INSTRUCTIONS FOR THE TASK:
Go through the data and retrieve each line that includes the string "section".

GIVEN DATA:

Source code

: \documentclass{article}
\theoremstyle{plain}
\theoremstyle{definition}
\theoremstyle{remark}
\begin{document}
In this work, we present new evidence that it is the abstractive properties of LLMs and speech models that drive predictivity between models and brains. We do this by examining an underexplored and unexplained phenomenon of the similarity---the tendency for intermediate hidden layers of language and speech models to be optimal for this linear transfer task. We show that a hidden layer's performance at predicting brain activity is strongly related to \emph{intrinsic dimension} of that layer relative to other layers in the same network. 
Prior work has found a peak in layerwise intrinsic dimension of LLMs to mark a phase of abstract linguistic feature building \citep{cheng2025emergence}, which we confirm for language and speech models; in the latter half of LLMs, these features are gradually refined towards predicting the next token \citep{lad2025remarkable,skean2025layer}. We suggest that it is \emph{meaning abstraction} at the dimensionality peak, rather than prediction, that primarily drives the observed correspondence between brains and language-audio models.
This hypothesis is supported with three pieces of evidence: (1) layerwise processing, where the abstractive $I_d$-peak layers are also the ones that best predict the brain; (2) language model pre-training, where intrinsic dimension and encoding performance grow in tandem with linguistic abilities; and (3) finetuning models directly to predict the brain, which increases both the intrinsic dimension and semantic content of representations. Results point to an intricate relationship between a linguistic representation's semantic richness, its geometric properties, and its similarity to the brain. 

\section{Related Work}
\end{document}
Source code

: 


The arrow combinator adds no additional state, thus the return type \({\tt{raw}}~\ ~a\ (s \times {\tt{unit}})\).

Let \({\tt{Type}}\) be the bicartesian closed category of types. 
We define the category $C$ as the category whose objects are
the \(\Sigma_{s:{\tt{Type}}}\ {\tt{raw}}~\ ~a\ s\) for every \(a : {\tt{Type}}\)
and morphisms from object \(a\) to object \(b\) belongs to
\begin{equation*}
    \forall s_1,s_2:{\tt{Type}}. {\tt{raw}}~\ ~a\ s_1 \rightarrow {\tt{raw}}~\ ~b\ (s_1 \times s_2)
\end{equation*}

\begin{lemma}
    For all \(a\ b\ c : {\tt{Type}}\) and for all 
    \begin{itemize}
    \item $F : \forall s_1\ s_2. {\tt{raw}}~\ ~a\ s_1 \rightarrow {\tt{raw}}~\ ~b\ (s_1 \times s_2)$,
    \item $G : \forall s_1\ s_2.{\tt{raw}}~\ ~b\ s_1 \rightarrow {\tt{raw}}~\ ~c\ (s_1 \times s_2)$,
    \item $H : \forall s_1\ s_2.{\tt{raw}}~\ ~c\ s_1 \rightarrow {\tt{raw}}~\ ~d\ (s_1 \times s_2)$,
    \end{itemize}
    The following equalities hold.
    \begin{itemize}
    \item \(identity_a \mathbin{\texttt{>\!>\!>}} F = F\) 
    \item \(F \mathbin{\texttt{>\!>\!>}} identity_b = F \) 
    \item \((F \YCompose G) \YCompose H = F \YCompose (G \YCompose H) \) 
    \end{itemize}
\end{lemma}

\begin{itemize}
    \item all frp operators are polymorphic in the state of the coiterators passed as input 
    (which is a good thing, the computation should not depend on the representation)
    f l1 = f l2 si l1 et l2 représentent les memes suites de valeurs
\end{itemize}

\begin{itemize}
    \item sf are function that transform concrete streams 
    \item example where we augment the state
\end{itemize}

--

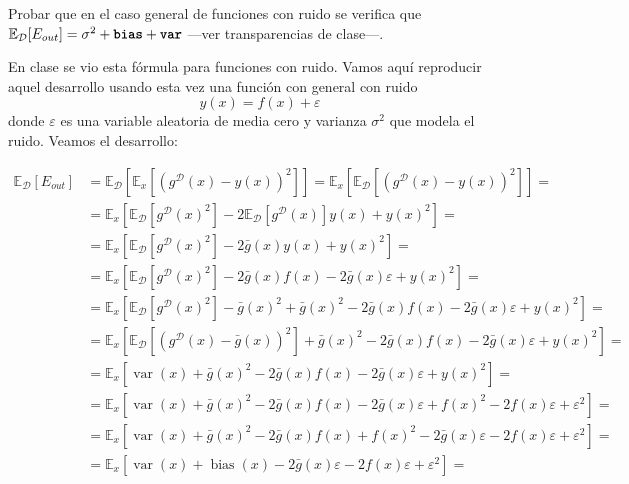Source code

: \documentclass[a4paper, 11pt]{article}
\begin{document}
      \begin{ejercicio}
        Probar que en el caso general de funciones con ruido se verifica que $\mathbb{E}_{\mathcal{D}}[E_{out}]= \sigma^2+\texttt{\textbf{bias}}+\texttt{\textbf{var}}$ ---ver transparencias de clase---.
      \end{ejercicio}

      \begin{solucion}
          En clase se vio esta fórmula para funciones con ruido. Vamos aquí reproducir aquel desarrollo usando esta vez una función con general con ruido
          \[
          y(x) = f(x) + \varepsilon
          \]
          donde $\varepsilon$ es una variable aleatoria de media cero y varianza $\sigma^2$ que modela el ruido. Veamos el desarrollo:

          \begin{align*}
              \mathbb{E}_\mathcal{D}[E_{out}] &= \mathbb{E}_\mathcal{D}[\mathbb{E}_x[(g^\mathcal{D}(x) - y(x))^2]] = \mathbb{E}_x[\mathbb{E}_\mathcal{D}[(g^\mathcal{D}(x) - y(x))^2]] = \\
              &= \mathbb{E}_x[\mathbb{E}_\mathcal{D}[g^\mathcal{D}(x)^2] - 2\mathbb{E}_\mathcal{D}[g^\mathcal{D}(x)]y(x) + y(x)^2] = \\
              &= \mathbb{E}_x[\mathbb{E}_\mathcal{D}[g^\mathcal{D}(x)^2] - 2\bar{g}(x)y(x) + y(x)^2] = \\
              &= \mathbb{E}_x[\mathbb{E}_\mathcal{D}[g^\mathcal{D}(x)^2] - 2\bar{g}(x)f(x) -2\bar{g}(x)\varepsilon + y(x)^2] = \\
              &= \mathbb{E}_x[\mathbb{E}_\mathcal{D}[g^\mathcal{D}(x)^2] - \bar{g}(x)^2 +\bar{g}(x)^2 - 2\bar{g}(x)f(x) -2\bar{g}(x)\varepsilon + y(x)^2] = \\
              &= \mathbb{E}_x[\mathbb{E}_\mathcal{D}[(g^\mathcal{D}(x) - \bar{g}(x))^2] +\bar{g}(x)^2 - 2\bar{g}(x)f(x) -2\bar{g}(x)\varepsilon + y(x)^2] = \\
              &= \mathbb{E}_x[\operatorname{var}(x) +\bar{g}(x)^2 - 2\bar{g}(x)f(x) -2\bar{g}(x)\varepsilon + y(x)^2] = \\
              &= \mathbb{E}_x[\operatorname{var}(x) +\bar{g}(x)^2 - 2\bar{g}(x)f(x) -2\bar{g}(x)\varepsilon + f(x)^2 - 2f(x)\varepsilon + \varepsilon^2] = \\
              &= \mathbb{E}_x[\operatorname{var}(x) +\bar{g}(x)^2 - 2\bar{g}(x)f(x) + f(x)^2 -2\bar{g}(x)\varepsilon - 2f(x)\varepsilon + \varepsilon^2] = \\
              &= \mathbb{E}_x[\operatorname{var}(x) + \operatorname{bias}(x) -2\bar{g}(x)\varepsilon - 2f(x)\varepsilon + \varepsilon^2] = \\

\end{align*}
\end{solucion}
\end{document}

...

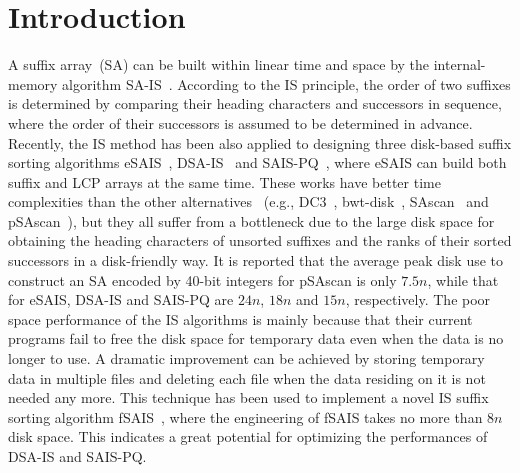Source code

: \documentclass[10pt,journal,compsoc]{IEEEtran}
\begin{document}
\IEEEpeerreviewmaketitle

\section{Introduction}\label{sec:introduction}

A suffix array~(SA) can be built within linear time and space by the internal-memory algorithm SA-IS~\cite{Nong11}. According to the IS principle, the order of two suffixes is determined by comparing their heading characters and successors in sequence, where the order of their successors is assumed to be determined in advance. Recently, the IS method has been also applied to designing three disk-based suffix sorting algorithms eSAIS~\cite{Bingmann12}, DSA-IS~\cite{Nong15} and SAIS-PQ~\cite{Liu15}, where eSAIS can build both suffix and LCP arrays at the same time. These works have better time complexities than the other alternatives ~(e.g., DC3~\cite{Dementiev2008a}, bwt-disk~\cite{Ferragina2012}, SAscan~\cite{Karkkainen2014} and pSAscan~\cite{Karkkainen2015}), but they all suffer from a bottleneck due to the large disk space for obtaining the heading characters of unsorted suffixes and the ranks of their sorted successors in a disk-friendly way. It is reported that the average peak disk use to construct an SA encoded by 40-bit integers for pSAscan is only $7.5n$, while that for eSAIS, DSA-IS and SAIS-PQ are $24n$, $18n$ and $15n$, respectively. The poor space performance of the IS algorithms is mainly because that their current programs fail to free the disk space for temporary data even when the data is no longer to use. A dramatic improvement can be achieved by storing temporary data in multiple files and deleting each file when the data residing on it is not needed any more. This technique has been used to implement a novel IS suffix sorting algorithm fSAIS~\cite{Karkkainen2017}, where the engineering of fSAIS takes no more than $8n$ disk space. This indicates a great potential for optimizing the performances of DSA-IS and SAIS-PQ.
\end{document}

EXERCISE RESPONSE:
\section{Related Work}
\section{Introduction}\label{sec:introduction}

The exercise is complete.